Editor's Pick

Road Trip

The photographs of Joel Meyerowitz are the subject of two exhibitions up at Howard Greenberg Gallery through May 31.  “The Effect of France,” comprises still lifes inspired by the paintings of Cézanne, including Nine Objects from 2013. All images © Joel Meyerowitz, Courtesy Howard Greenberg Gallery, New York

The photographs of Joel Meyerowitz are the subject of two exhibitions up New York’s Howard Greenberg Gallery (top) through May 31, 2014. “The Effect of France” comprises still lifes inspired by the paintings of Cézanne, including Nine Objects (above), from 2013. All images © Joel Meyerowitz, courtesy Howard Greenberg Gallery, New York

Joel Meyerowitz’s twin shows on view at New York’s Howard Greenberg Gallery through May 2014 stand as rough bookends to his substantial photographic career — his career so far, that is. The 76-year-old New Yorker still works every day and never leaves the house without his Leica.

Both exhibitions were conceived and executed in Europe and offer a compelling glimpse into Meyerowitz’s creative train of thought.

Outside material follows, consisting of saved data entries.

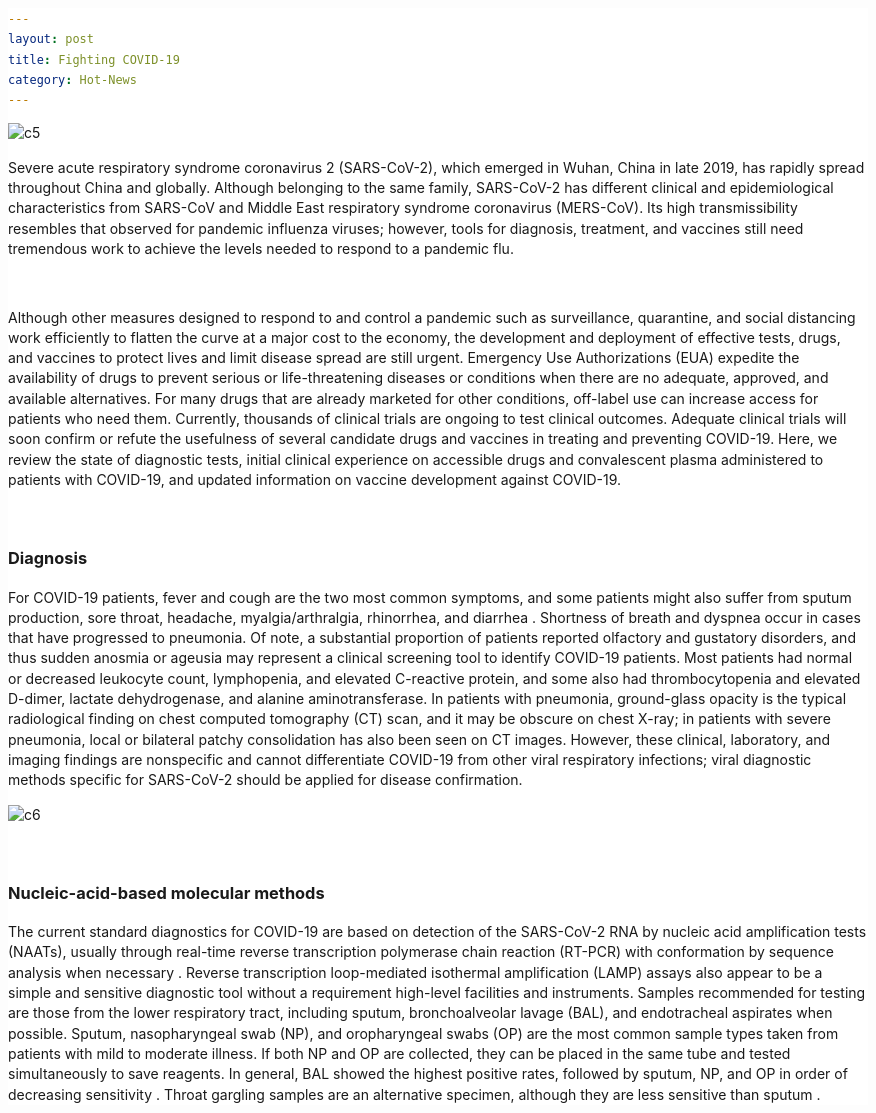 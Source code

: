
 ```yaml
---
layout: post
title: Fighting COVID-19
category: Hot-News
---
```


![c5](/myblog/assets/images/c5.png)

Severe acute respiratory syndrome coronavirus 2 (SARS-CoV-2), which emerged in Wuhan, China in late 2019, has rapidly spread throughout China and globally. Although belonging to the same family, SARS-CoV-2 has different clinical and epidemiological characteristics from SARS-CoV and Middle East respiratory syndrome coronavirus (MERS-CoV). Its high transmissibility resembles that observed for pandemic influenza viruses; however, tools for diagnosis, treatment, and vaccines still need tremendous work to achieve the levels needed to respond to a pandemic flu.

<br>

Although other measures designed to respond to and control a pandemic such as surveillance, quarantine, and social distancing work efficiently to flatten the curve at a major cost to the economy, the development and deployment of effective tests, drugs, and vaccines to protect lives and limit disease spread are still urgent. Emergency Use Authorizations (EUA) expedite the availability of drugs to prevent serious or life-threatening diseases or conditions when there are no adequate, approved, and available alternatives. For many drugs that are already marketed for other conditions, off-label use can increase access for patients who need them. Currently, thousands of clinical trials are ongoing to test clinical outcomes. Adequate clinical trials will soon confirm or refute the usefulness of several candidate drugs and vaccines in treating and preventing COVID-19. Here, we review the state of diagnostic tests, initial clinical experience on accessible drugs and convalescent plasma administered to patients with COVID-19, and updated information on vaccine development against COVID-19.

<br>

### Diagnosis
For COVID-19 patients, fever and cough are the two most common symptoms, and some patients might also suffer from sputum production, sore throat, headache, myalgia/arthralgia, rhinorrhea, and diarrhea . Shortness of breath and dyspnea occur in cases that have progressed to pneumonia. Of note, a substantial proportion of patients reported olfactory and gustatory disorders, and thus sudden anosmia or ageusia may represent a clinical screening tool to identify COVID-19 patients. Most patients had normal or decreased leukocyte count, lymphopenia, and elevated C-reactive protein, and some also had thrombocytopenia and elevated D-dimer, lactate dehydrogenase, and alanine aminotransferase. In patients with pneumonia, ground-glass opacity is the typical radiological finding on chest computed tomography (CT) scan, and it may be obscure on chest X-ray; in patients with severe pneumonia, local or bilateral patchy consolidation has also been seen on CT images. However, these clinical, laboratory, and imaging findings are nonspecific and cannot differentiate COVID-19 from other viral respiratory infections; viral diagnostic methods specific for SARS-CoV-2 should be applied for disease confirmation.

![c6](/myblog/assets/images/c6.jpg)

<br>

### Nucleic-acid-based molecular methods
The current standard diagnostics for COVID-19 are based on detection of the SARS-CoV-2 RNA by nucleic acid amplification tests (NAATs), usually through real-time reverse transcription polymerase chain reaction (RT-PCR) with conformation by sequence analysis when necessary . Reverse transcription loop-mediated isothermal amplification (LAMP) assays also appear to be a simple and sensitive diagnostic tool without a requirement high-level facilities and instruments. Samples recommended for testing are those from the lower respiratory tract, including sputum, bronchoalveolar lavage (BAL), and endotracheal aspirates when possible. Sputum, nasopharyngeal swab (NP), and oropharyngeal swabs (OP) are the most common sample types taken from patients with mild to moderate illness. If both NP and OP are collected, they can be placed in the same tube and tested simultaneously to save reagents. In general, BAL showed the highest positive rates, followed by sputum, NP, and OP in order of decreasing sensitivity . Throat gargling samples are an alternative specimen, although they are less sensitive than sputum . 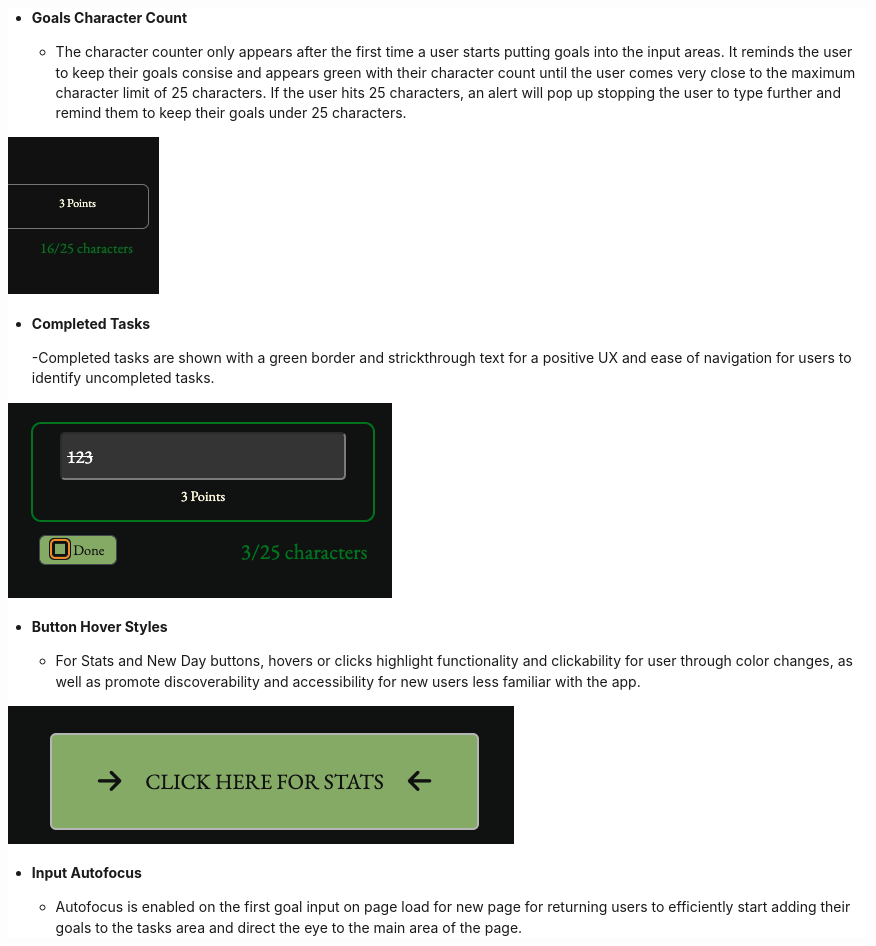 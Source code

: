 - **Goals Character Count**

    - The character counter only appears after the first time a user starts putting goals into the input areas. It reminds the user to keep their goals consise and appears green with their character count until the user comes very close to the maximum character limit of 25 characters. If the user hits 25 characters, an alert will pop up stopping the user to type further and remind them to keep their goals under 25 characters.

![screenshot](documentation/screenshots/feature09.jpeg)

- **Completed Tasks**

    -Completed tasks are shown with a green border and strickthrough text for a positive UX and ease of navigation for users to identify uncompleted tasks.

![screenshot](documentation/screenshots/feature10.png)

- **Button Hover Styles**

    - For Stats and New Day buttons, hovers or clicks highlight functionality and clickability for user through color changes, as well as promote discoverability and accessibility for new users less familiar with the app.

![screenshot](documentation/screenshots/feature11.png)

- **Input Autofocus**

    - Autofocus is enabled on the first goal input on page load for new page for returning users to efficiently start adding their goals to the tasks area and direct the eye to the main area of the page. 
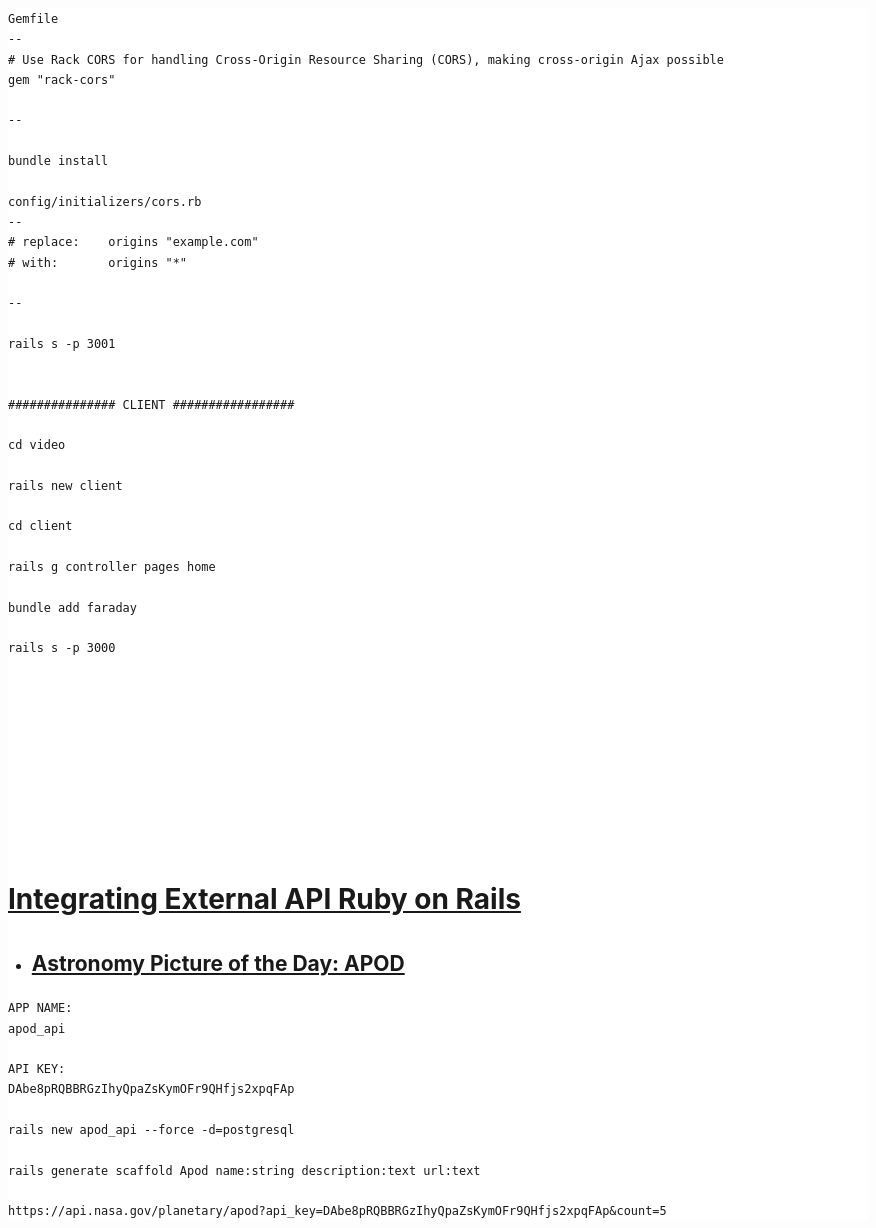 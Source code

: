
 ```
Gemfile
--
# Use Rack CORS for handling Cross-Origin Resource Sharing (CORS), making cross-origin Ajax possible
gem "rack-cors"

--

bundle install

config/initializers/cors.rb
--
# replace:    origins "example.com"
# with:       origins "*"

--

rails s -p 3001


############### CLIENT #################

cd video

rails new client

cd client

rails g controller pages home

bundle add faraday

rails s -p 3000










```


# [Integrating External API Ruby on Rails](https://rahman-saima.medium.com/integrating-external-api-ruby-on-rails-76a05ef8b0e8)
- ## [Astronomy Picture of the Day: APOD](https://apod.nasa.gov/apod/astropix.html)
```
APP NAME:
apod_api

API KEY:
DAbe8pRQBBRGzIhyQpaZsKymOFr9QHfjs2xpqFAp

rails new apod_api --force -d=postgresql

rails generate scaffold Apod name:string description:text url:text

https://api.nasa.gov/planetary/apod?api_key=DAbe8pRQBBRGzIhyQpaZsKymOFr9QHfjs2xpqFAp&count=5
```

The first, “European Trip: Photographs from the Car,” consists of 40 images shot, as the title suggests, while Meyerowitz was driving across the Continent, in 1966 and 1967. There are sheep grazing in front of industrial tankers in Spain; a horse pulling a cart loaded with melons in Istanbul; a cyclist caught in the headlights on a dark Irish country road at night; a couple astride a scooter gazing at the camera, the Greek landscape behind them lost in a blur. Meyerowitz, a master of street photography, says that shooting from a car instead of his normal vantage point — on foot — felt like being inside a camera. “The world was coming to me through the car window; all I had to do was say yes,” he recalled recently, speaking from the converted barn in Tuscany where he spends a significant chunk of every year. “One of the wonders of photography is you can work at one one-thousandth of a second.”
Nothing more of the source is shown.